Jonathan Rousselle est né à Seclin, il y a vingt-huit ans, et s’est longtemps cantonné au Nord : à Roubaix, forcément, à Gravelines, son club formateur, à Boulogne où il se classa en deuxième position, derrière son équipier Mam Jaiteh, au référendum qui désignait en 2013 les meilleurs joueurs français de Pro B, avant d’effectuer une dernière saison au BCM. C’est là qu’il s’est forgé ce shoot si caractéristique, si peu académique mais si efficace que son adresse à trois-points fut de 51,7% à Cholet Basket, il y a deux ans. On l’a vu notamment réaliser quelques shoots « clutch » avec beaucoup de sang-froid. Mais tout de même, sa façon d’agripper la balle défie les lois de la balistique et Jonathan, n’a-t-il pas envisagé d’y apporter quelques corrections ?

« On ne me l’a jamais vraiment proposé parce que l’efficacité était là et ça ne m’a jamais posé de soucis, de barrière, je n’ai jamais été bloqué en montant de niveau pour tirer. J’arrive à tirer assez vite et à partir du moment où tu arrives à le faire avec de l’opposition pourquoi changer un truc qui marche correctement ? Je l’ai perfectionné, je me le suis approprié. Ça vient de moi et je suis très à l’aise avec ça. C’est plutôt efficace et ça ne me pose pas de soucis à haut niveau. L’esthétisme, c’est… une question de goût. Quand j’étais jeune, j’étais gringalet, je n’avais pas assez de force mais je m’entêtais à tirer de loin et j’allais chercher de la force là où je pouvais. Et c’est resté. En montant de niveau, ça m’a peut-être permis de tirer un peu plus de loin. »

D’apparence, le néo-Limougeaud n’est pas un pur-sang. Il a presque le gabarit de M. Tout-le-Monde si ce n’est une taille avantageuse (1,92m) pour un meneur. Seulement, méfiez-vous de l’eau qui dort. Balle en main, Jo est une sorte de dragster et on l’a vu déborder des vis-à-vis qui ont été surpris par sa vitesse balle en main.

« C’est Philippe Hervé qui m’a ouvert les yeux là-dessus. On a fait un entretien avec la fameuse question : quelles sont tes forces et tes faiblesses ? C’est dur de parler de soi et par défaut, je lui ai répondu que j’étais quelqu’un d’adroit. Il m’a dit, « tu te considères comme un shooteur ? » Moi, « oui ». Et lui de dire, « moi je ne pense pas. Tu ne construis pas tes matches avec ton shoot. Kyle McAlarney est un shooteur. Quand il rate, on est surpris. Quand tu rates, on n’est pas surpris plus que ça. » A la Philippe Hervé ! Comme ça, pah ! » (rires).

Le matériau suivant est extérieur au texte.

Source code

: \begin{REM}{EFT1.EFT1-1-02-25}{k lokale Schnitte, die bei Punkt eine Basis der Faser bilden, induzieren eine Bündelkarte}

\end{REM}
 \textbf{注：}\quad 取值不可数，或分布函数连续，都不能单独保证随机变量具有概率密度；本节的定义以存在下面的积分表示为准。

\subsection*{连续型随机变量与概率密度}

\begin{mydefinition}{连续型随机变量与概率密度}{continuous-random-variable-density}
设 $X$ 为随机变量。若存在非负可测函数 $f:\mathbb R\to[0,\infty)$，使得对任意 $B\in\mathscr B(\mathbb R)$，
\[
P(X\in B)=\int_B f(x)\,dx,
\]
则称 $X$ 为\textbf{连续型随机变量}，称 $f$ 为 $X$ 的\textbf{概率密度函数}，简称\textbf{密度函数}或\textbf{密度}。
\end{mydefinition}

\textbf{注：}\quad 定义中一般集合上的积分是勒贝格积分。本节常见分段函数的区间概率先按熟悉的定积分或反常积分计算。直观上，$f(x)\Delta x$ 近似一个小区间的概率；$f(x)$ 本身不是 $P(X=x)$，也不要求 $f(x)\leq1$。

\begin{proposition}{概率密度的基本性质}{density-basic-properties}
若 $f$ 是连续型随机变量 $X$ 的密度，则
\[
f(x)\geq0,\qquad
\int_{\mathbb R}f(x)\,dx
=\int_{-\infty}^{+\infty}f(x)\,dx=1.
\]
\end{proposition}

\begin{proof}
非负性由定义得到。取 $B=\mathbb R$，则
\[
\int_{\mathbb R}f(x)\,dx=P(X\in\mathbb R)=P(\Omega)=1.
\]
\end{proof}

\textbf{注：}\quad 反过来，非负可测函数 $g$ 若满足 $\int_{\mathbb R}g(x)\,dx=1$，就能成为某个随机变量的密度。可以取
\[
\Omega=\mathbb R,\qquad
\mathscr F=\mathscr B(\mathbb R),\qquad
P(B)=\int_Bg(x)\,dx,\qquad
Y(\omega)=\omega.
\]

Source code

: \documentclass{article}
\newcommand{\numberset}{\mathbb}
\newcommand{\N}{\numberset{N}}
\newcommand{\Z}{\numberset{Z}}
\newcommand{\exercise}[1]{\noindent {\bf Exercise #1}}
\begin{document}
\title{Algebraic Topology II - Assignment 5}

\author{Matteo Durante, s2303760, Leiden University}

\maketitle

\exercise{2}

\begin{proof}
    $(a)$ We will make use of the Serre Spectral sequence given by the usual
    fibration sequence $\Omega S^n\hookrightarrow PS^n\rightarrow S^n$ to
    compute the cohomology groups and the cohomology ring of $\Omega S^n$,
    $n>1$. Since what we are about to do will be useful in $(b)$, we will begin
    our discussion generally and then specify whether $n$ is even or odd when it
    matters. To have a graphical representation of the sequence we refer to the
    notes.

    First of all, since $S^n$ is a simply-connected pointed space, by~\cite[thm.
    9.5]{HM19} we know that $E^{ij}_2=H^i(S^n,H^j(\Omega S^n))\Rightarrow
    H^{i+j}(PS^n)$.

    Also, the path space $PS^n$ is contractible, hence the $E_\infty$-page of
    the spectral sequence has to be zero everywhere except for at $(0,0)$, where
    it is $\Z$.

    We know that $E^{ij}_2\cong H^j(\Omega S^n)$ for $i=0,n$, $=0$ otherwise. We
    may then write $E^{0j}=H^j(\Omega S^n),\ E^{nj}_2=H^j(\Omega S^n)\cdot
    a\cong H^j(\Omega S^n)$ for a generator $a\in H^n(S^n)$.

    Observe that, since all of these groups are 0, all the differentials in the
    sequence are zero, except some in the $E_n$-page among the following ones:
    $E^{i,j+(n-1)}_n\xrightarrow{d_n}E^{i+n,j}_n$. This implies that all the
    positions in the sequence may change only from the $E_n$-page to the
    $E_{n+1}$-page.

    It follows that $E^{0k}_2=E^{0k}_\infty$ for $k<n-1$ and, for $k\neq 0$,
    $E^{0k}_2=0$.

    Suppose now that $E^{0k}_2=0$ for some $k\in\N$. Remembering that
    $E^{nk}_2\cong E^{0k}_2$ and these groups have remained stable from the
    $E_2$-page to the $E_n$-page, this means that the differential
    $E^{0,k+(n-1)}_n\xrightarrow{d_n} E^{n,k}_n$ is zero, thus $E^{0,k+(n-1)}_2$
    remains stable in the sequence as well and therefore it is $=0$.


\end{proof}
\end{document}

Il n’a pas tort car je peux exister dans un match sans mettre un tir. Et il m’a dit, « pour t’avoir vu évoluer un mois ou deux, ta force c’est la rapidité balle en main ». En me regardant jouer, en ouvrant les yeux, c’est vrai que je suis capable de déborder. Il m’a beaucoup aidé là-dessus et j’essaie de m’en servir beaucoup plus souvent qu’avant. »

« Tu te sens forcément coupable »

C’est à Cholet qu’il a atteint sa maturité, gagné l’estime de tous, y compris du coach Vincent Collet qui l’a convoqué pour les fameuses fenêtres internationales lorsque les titulaires de NBA et d’Euroleague étaient indisponibles. L’équipe de France, il la connaissait tout de même un peu puisqu’il fut champion d’Europe U20 et qu’il a transité par le sas des A’. Un chiffre significatif : en quatre ans, son évaluation a grimpé de 5,2 au BCM à 12,1. Il était si populaire dans les Mauges qu’un club de fans s’est créé sur les réseaux sociaux, ce qui est rarissime en Jeep Elite.

« Je crois savoir qui c’est mais je ne les connais pas personnellement. Ce n’est pas quelqu’un de ma famille ! C’est sympa et ça démontre que j’ai pu laisser une bonne image à Cholet. C’est toujours agréable que l’on reconnaisse que tu ne triches pas, que tu donnes tout ce que tu as. »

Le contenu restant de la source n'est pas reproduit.